However, in practice, for a working scientist like me, it is often a pain in the arse. Essentially because it is a lottery. As a physicist if I have some bit of work I really like, I often want to send it to the journal Physical Review Letters. This is a general physics journal which is probably the mostly widely read of any physics journal. Usually you get two peer-review referee reports from two independent reviewers for this journal.

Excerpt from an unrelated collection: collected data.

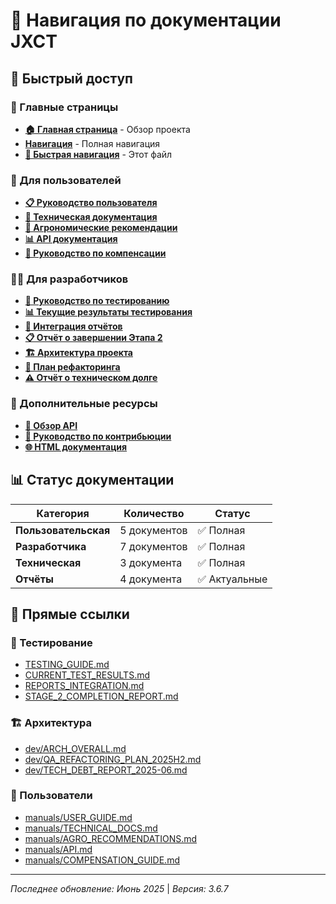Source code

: # 🧭 Навигация по документации JXCT

## 🚀 Быстрый доступ

### 📖 Главные страницы
- **[🏠 Главная страница](index.md)** - Обзор проекта
- **[Навигация](index.md)** - Полная навигация
- **[🧭 Быстрая навигация](NAVIGATION.md)** - Этот файл

### 👥 Для пользователей
- **[📋 Руководство пользователя](manuals/USER_GUIDE.md)**
- **[🔧 Техническая документация](manuals/TECHNICAL_DOCS.md)**
- **[🌱 Агрономические рекомендации](manuals/AGRO_RECOMMENDATIONS.md)**
- **[📊 API документация](manuals/API.md)**
- **[🔬 Руководство по компенсации](manuals/COMPENSATION_GUIDE.md)**

### 👨‍💻 Для разработчиков
- **[🧪 Руководство по тестированию](TESTING_GUIDE.md)**
- **[📊 Текущие результаты тестирования](CURRENT_TEST_RESULTS.md)**
- **[🔄 Интеграция отчётов](REPORTS_INTEGRATION.md)**
- **[📋 Отчёт о завершении Этапа 2](STAGE_2_COMPLETION_REPORT.md)**
- **[🏗️ Архитектура проекта](dev/ARCH_OVERALL.md)**
- **[🔧 План рефакторинга](dev/QA_REFACTORING_PLAN_2025H2.md)**
- **[⚠️ Отчёт о техническом долге](dev/TECH_DEBT_REPORT_2025-06.md)**

### 📖 Дополнительные ресурсы
- **[📄 Обзор API](api-overview.md)**
- **[🔧 Руководство по контрибьюции](CONTRIBUTING_DOCS.md)**
- **[🌐 HTML документация](html/)**

## 📊 Статус документации

| Категория | Количество | Статус |
|-----------|------------|--------|
| **Пользовательская** | 5 документов | ✅ Полная |
| **Разработчика** | 7 документов | ✅ Полная |
| **Техническая** | 3 документа | ✅ Полная |
| **Отчёты** | 4 документа | ✅ Актуальные |

## 🔗 Прямые ссылки

### 🧪 Тестирование
- [TESTING_GUIDE.md](TESTING_GUIDE.md)
- [CURRENT_TEST_RESULTS.md](CURRENT_TEST_RESULTS.md)
- [REPORTS_INTEGRATION.md](REPORTS_INTEGRATION.md)
- [STAGE_2_COMPLETION_REPORT.md](STAGE_2_COMPLETION_REPORT.md)

### 🏗️ Архитектура
- [dev/ARCH_OVERALL.md](dev/ARCH_OVERALL.md)
- [dev/QA_REFACTORING_PLAN_2025H2.md](dev/QA_REFACTORING_PLAN_2025H2.md)
- [dev/TECH_DEBT_REPORT_2025-06.md](dev/TECH_DEBT_REPORT_2025-06.md)

### 👥 Пользователи
- [manuals/USER_GUIDE.md](manuals/USER_GUIDE.md)
- [manuals/TECHNICAL_DOCS.md](manuals/TECHNICAL_DOCS.md)
- [manuals/AGRO_RECOMMENDATIONS.md](manuals/AGRO_RECOMMENDATIONS.md)
- [manuals/API.md](manuals/API.md)
- [manuals/COMPENSATION_GUIDE.md](manuals/COMPENSATION_GUIDE.md)

---
*Последнее обновление: Июнь 2025* | *Версия: 3.6.7*
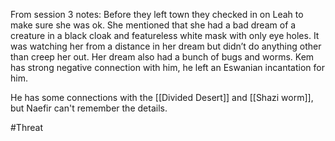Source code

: From session 3 notes: Before they left town they checked in on Leah to make sure she was ok. She mentioned that she had a bad dream of a creature in a black cloak and featureless white mask with only eye holes. It was watching her from a distance in her dream but didn’t do anything other than creep her out. Her dream also had a bunch of bugs and worms. Kem has strong negative connection with him, he left an Eswanian incantation for him.

He has some connections with the [[Divided Desert]] and [[Shazi worm]], but Naefir can't remember the details.

#Threat 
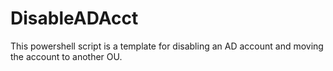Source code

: # DisableADAcct
This powershell script is a template for disabling an AD account and moving the account to another OU.
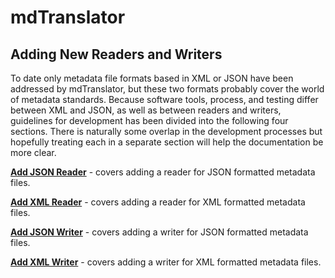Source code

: # mdTranslator

## Adding New Readers and Writers

To date only metadata file formats based in XML or JSON have been addressed by mdTranslator, but these two formats probably cover the world of metadata standards.  Because software tools, process, and testing differ between XML and JSON, as well as between readers and writers, guidelines for development has been divided into the following four sections.  There is naturally some overlap in the development processes but hopefully treating each in a separate section will help the documentation be more clear.

[__Add JSON Reader__](addJsonReader.md) - covers adding a reader for JSON formatted metadata files.  

[__Add XML Reader__](addXMLReader.md) - covers adding a reader for XML formatted metadata files.  

[__Add JSON Writer__](addJsonWriter.md) - covers adding a writer for JSON formatted metadata files.  

[__Add XML Writer__](addXMLWriter.md) - covers adding a writer for XML formatted metadata files.  

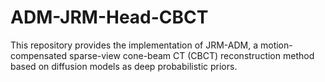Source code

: # ADM-JRM-Head-CBCT
This repository provides the implementation of JRM-ADM, a motion-compensated sparse-view cone-beam CT (CBCT) reconstruction method based on diffusion models as deep probabilistic priors.
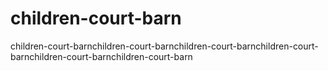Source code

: # children-court-barn
children-court-barnchildren-court-barnchildren-court-barnchildren-court-barnchildren-court-barnchildren-court-barn

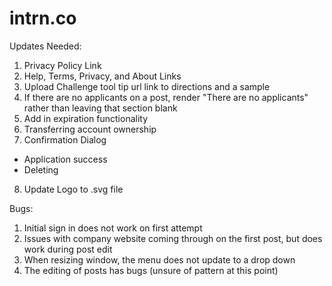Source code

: # intrn.co

Updates Needed:  
1. Privacy Policy Link  
2. Help, Terms, Privacy, and About Links  
3. Upload Challenge tool tip url link to directions and a sample  
4. If there are no applicants on a post, render "There are no applicants" rather than leaving that section blank  
5. Add in expiration functionality  
6. Transferring account ownership  
7. Confirmation Dialog  
  - Application success  
  - Deleting  
8. Update Logo to .svg file  

Bugs:  
1. Initial sign in does not work on first attempt  
2. Issues with company website coming through on the first post, but does work during post edit  
3. When resizing window, the menu does not update to a drop down  
4. The editing of posts has bugs (unsure of pattern at this point)  
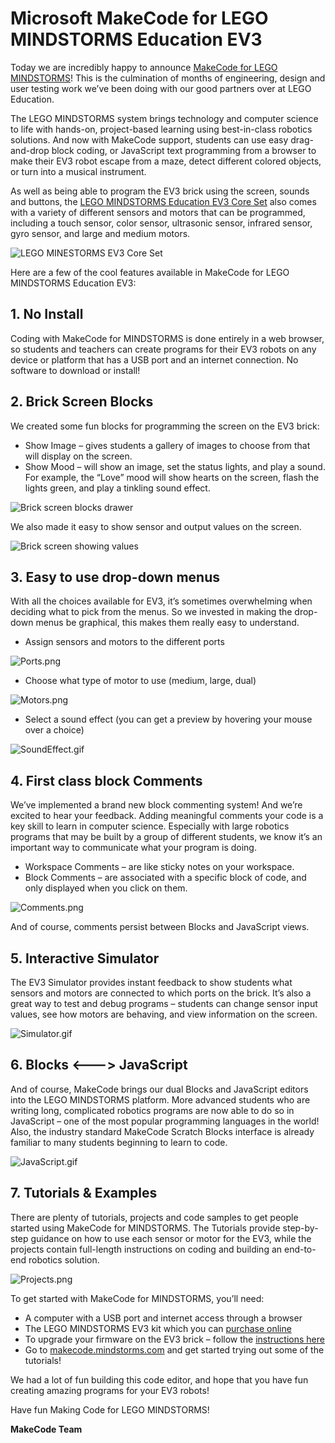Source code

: # Microsoft MakeCode for LEGO MINDSTORMS Education EV3

Today we are incredibly happy to announce [MakeCode for LEGO MINDSTORMS](https://makecode.mindstorms.com/)!  This is the culmination of months of engineering, design and user testing work we’ve been doing with our good partners over at LEGO Education.

The LEGO MINDSTORMS system brings technology and computer science to life with hands-on, project-based learning using best-in-class robotics solutions.  And now with MakeCode support, students can use easy drag-and-drop block coding, or JavaScript text programming from a browser to make their EV3 robot escape from a maze, detect different colored objects, or turn into a musical instrument.

As well as being able to program the EV3 brick using the screen, sounds and buttons, the [LEGO MINDSTORMS Education EV3 Core Set](https://education.lego.com/en-us/products/lego-mindstorms-education-ev3-core-set-/5003400) also comes with a variety of different sensors and motors that can be programmed, including a touch sensor, color sensor, ultrasonic sensor, infrared sensor, gyro sensor, and large and medium motors. 

![LEGO MINESTORMS EV3 Core Set](/static/blog/lego/05-08-2018/core-set.jpg)

Here are a few of the cool features available in MakeCode for LEGO MINDSTORMS Education EV3:

## 1. No Install

Coding with MakeCode for MINDSTORMS is done entirely in a web browser, so students and teachers can create programs for their EV3 robots on any device or platform that has a USB port and an internet connection.  No software to download or install!

## 2. Brick Screen Blocks 

We created some fun blocks for programming the screen on the EV3 brick:

* Show Image – gives students a gallery of images to choose from that will display on the screen.
* Show Mood – will show an image, set the status lights, and play a sound.  For example, the “Love” mood will show hearts on the screen, flash the lights green, and play a tinkling sound effect.

![Brick screen blocks drawer](/static/blog/lego/05-08-2018/brick-screen.gif)

We also made it easy to show sensor and output values on the screen. 

![Brick screen showing values](/static/blog/lego/05-08-2018/brick-screen-values.png)

## 3. Easy to use drop-down menus

With all the choices available for EV3, it’s sometimes overwhelming when deciding what to pick from the menus. So we invested in making the drop-down menus be graphical, this makes them really easy to understand.

* Assign sensors and motors to the different ports  
 
![Ports.png](/static/blog/lego/05-08-2018/ports.png)

* Choose what type of motor to use (medium, large, dual) 
 
![Motors.png](/static/blog/lego/05-08-2018/motors.png)

* Select a sound effect (you can get a preview by hovering your mouse over a choice) 
 
![SoundEffect.gif](/static/blog/lego/05-08-2018/sound-effect.gif)

## 4. First class block Comments

We’ve implemented a brand new block commenting system!  And we’re excited to hear your feedback. Adding meaningful comments your code is a key skill to learn in computer science. Especially with large robotics programs that may be built by a group of different students, we know it’s an important way to communicate what your program is doing.

* Workspace Comments – are like sticky notes on your workspace.
* Block Comments – are associated with a specific block of code, and only displayed when you click on them.
 
![Comments.png](/static/blog/lego/05-08-2018/comments.png)

And of course, comments persist between Blocks and JavaScript views.

## 5. Interactive Simulator

The EV3 Simulator provides instant feedback to show students what sensors and motors are connected to which ports on the brick.  It’s also a great way to test and debug programs – students can change sensor input values, see how motors are behaving, and view information on the screen. 

![Simulator.gif](/static/blog/lego/05-08-2018/simulator.gif)

## 6. Blocks <---> JavaScript

And of course, MakeCode brings our dual Blocks and JavaScript editors into the LEGO MINDSTORMS platform. More advanced students who are writing long, complicated robotics programs are now able to do so in JavaScript – one of the most popular programming languages in the world! Also, the industry standard MakeCode Scratch Blocks interface is already familiar to many students beginning to learn to code. 

![JavaScript.gif](/static/blog/lego/05-08-2018/javascript.gif)

## 7. Tutorials & Examples

There are plenty of tutorials, projects and code samples to get people started using MakeCode for MINDSTORMS. The Tutorials provide step-by-step guidance on how to use each sensor or motor for the EV3, while the projects contain full-length instructions on coding and building an end-to-end robotics solution. 
 
![Projects.png](/static/blog/lego/05-08-2018/projects.png)

To get started with MakeCode for MINDSTORMS, you’ll need:

* A computer with a USB port and internet access through a browser 
* The LEGO MINDSTORMS EV3 kit which you can [purchase online](https://education.lego.com/en-us/shop/mindstorms%20ev3) 
* To upgrade your firmware on the EV3 brick – follow the [instructions here](https://makecode.mindstorms.com/troubleshoot) 
* Go to [makecode.mindstorms.com](https://makecode.mindstorms.com) and get started trying out some of the tutorials!

We had a lot of fun building this code editor, and hope that you have fun creating amazing programs for your EV3 robots!

Have fun Making Code for LEGO MINDSTORMS! 

**MakeCode Team**
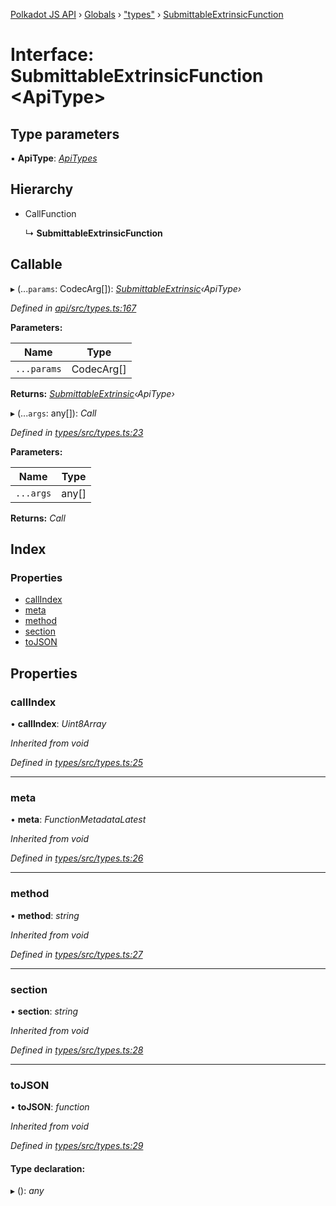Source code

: [Polkadot JS API](../README.md) › [Globals](../globals.md) › ["types"](../modules/_types_.md) › [SubmittableExtrinsicFunction](_types_.submittableextrinsicfunction.md)

# Interface: SubmittableExtrinsicFunction <**ApiType**>

## Type parameters

▪ **ApiType**: *[ApiTypes](../modules/_types_.md#apitypes)*

## Hierarchy

* CallFunction

  ↳ **SubmittableExtrinsicFunction**

## Callable

▸ (...`params`: CodecArg[]): *[SubmittableExtrinsic](_submittable_types_.submittableextrinsic.md)‹ApiType›*

*Defined in [api/src/types.ts:167](https://github.com/polkadot-js/api/blob/4cb8462d50/packages/api/src/types.ts#L167)*

**Parameters:**

Name | Type |
------ | ------ |
`...params` | CodecArg[] |

**Returns:** *[SubmittableExtrinsic](_submittable_types_.submittableextrinsic.md)‹ApiType›*

▸ (...`args`: any[]): *Call*

*Defined in [types/src/types.ts:23](https://github.com/polkadot-js/api/blob/4cb8462d50/packages/types/src/types.ts#L23)*

**Parameters:**

Name | Type |
------ | ------ |
`...args` | any[] |

**Returns:** *Call*

## Index

### Properties

* [callIndex](_types_.submittableextrinsicfunction.md#callindex)
* [meta](_types_.submittableextrinsicfunction.md#meta)
* [method](_types_.submittableextrinsicfunction.md#method)
* [section](_types_.submittableextrinsicfunction.md#section)
* [toJSON](_types_.submittableextrinsicfunction.md#tojson)

## Properties

###  callIndex

• **callIndex**: *Uint8Array*

*Inherited from void*

*Defined in [types/src/types.ts:25](https://github.com/polkadot-js/api/blob/4cb8462d50/packages/types/src/types.ts#L25)*

___

###  meta

• **meta**: *FunctionMetadataLatest*

*Inherited from void*

*Defined in [types/src/types.ts:26](https://github.com/polkadot-js/api/blob/4cb8462d50/packages/types/src/types.ts#L26)*

___

###  method

• **method**: *string*

*Inherited from void*

*Defined in [types/src/types.ts:27](https://github.com/polkadot-js/api/blob/4cb8462d50/packages/types/src/types.ts#L27)*

___

###  section

• **section**: *string*

*Inherited from void*

*Defined in [types/src/types.ts:28](https://github.com/polkadot-js/api/blob/4cb8462d50/packages/types/src/types.ts#L28)*

___

###  toJSON

• **toJSON**: *function*

*Inherited from void*

*Defined in [types/src/types.ts:29](https://github.com/polkadot-js/api/blob/4cb8462d50/packages/types/src/types.ts#L29)*

#### Type declaration:

▸ (): *any*
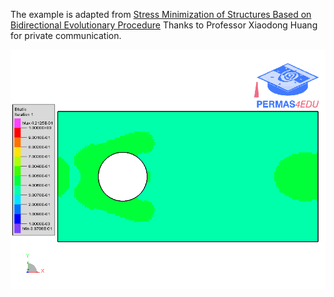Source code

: The example is adapted from [Stress Minimization of Structures Based on Bidirectional Evolutionary Procedure](https://doi.org/10.1061/(ASCE)ST.1943-541X.0002264)
Thanks to Professor Xiaodong Huang for private communication.

![Element filling ratio](efratio.gif "Compliance")
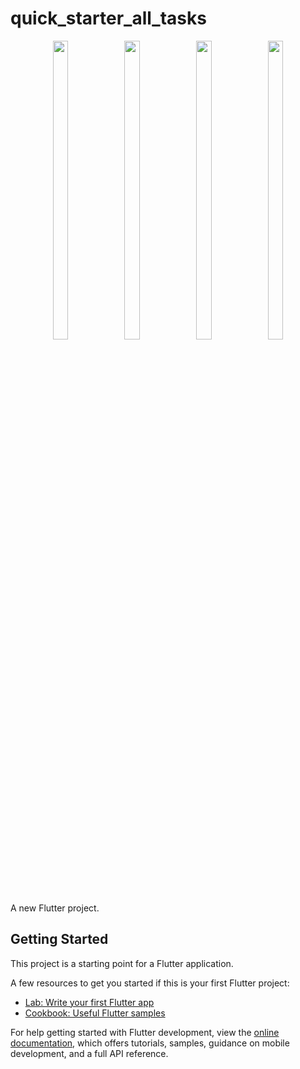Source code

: # quick_starter_all_tasks
<p align="center">
  <img src="![Screenshot_20240322_225035](https://github.com/Krupaparmar30/quick_starter_all_tasks/assets/149374671/f32a001c-66bd-4ffa-9e04-aa97bb2067ed)"width=22% height=35%>
  <img src="![Screenshot_20240322_225632](https://github.com/Krupaparmar30/quick_starter_all_tasks/assets/149374671/2ddfc276-efa4-4f23-9673-81babd5a8a11)"width=22% height=35%>
  <img src="![Screenshot_20240322_225752](https://github.com/Krupaparmar30/quick_starter_all_tasks/assets/149374671/0b18ead9-d237-4675-b1a1-60d4832553c3)"width=22% height=35%>
  <img src="  ![Screenshot_20240322_225949](https://github.com/Krupaparmar30/quick_starter_all_tasks/assets/149374671/25a8ca39-701a-4e80-86b9-31332410f5ac)"width=22% height=35%>
 




</p>
A new Flutter project.

## Getting Started

This project is a starting point for a Flutter application.

A few resources to get you started if this is your first Flutter project:

- [Lab: Write your first Flutter app](https://docs.flutter.dev/get-started/codelab)
- [Cookbook: Useful Flutter samples](https://docs.flutter.dev/cookbook)

For help getting started with Flutter development, view the
[online documentation](https://docs.flutter.dev/), which offers tutorials,
samples, guidance on mobile development, and a full API reference.



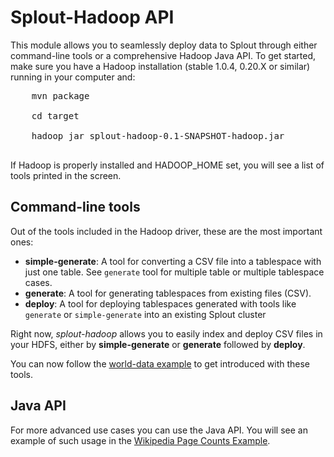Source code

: Splout-Hadoop API
=================

This module allows you to seamlessly deploy data to Splout through either command-line tools or a comprehensive Hadoop Java API. To get started, make sure you have a Hadoop installation (stable 1.0.4, 0.20.X or similar) running in your computer and:

<pre>
	mvn package<br />
	cd target<br />
	hadoop jar splout-hadoop-0.1-SNAPSHOT-hadoop.jar<br />
</pre>

If Hadoop is properly installed and HADOOP_HOME set, you will see a list of tools printed in the screen.

Command-line tools
------------------

Out of the tools included in the Hadoop driver, these are the most important ones:

- **simple-generate**: A tool for converting a CSV file into a tablespace with just one table. See <code>generate</code> tool for multiple table or multiple tablespace cases.
- **generate**: A tool for generating tablespaces from existing files (CSV).
- **deploy**: A tool for deploying tablespaces generated with tools like <code>generate</code> or <code>simple-generate</code> into an existing Splout cluster

Right now, *splout-hadoop* allows you to easily index and deploy CSV files in your HDFS, either by **simple-generate** or **generate** followed by **deploy**.

You can now follow the [world-data example](https://github.com/datasalt/splout-db/tree/master/splout-hadoop/examples/world) to get introduced with these tools.

Java API
--------

For more advanced use cases you can use the Java API. You will see an example of such usage in the [Wikipedia Page Counts Example](https://github.com/datasalt/splout-db/blob/master/splout-hadoop/src/main/java/com/splout/db/examples/PageCountsExample.java).


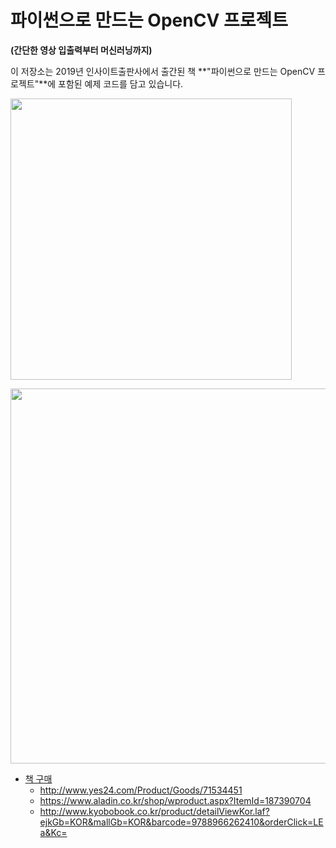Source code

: # 파이썬으로 만드는 OpenCV 프로젝트 
**(간단한 영상 입출력부터 머신러닝까지)**

이 저장소는 2019년 인사이트출판사에서 출간된 책 **"파이썬으로 만드는 OpenCV 프로젝트"**에 포함된 예제 코드를 담고 있습니다. 

<img src="https://i.imgur.com/veTl4OH.png" width="450">

<a href="https://youtu.be/ZpJFEm1of-s" target="_blink"><img src="https://i.imgur.com/Wb82pDU.png" width="600">

* 책 구매
  * http://www.yes24.com/Product/Goods/71534451
  * https://www.aladin.co.kr/shop/wproduct.aspx?ItemId=187390704
  * http://www.kyobobook.co.kr/product/detailViewKor.laf?ejkGb=KOR&mallGb=KOR&barcode=9788966262410&orderClick=LEa&Kc=

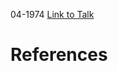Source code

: 

04-1974
[Link to Talk](https://www.churchofjesuschrist.org/study/general-conference/1974/04/sunday-afternoon-session?lang=eng)



# References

The standard of referee reports varies hugely, it is a lottery, sometimes a referee reads and understand it, sometimes they do not. Sometimes they see things from your perspective and agree on what is important and interesting, sometimes they see things from a different perspective (which may be perfectly valid) and disagree.

This time I got:

  1. One referee report which says it is great, and also makes a small but useful suggestion. This is good. I like this. 🙂
  2. One referee report by a referee who appears to have only skim-read the paper, and then written the report based on some pet peeves. They also suggested the article is not very new as it is similar to another paper from years ago (in the 1980s in fact). I had never read that paper so I panicked a bit, but then I read the paper and realised it is on a very different topic and is far far removed from my article-to-be. Sigh. This makes me irritable. 🙁

So, as usual I will write a polite reply pointing out that the other paper and my work are rather different, restate a few things etc, make a few minor tweaks and send the reply back. Then Physical Review Letters will probably eventually send it to a third referee to act as a tie breaker.

If I am lucky I will get a report of type 1) and so the article will be accepted and published. If I am unlucky it will be another one of type 2). Then I will have to send it to another journal. I will let you know how it goes.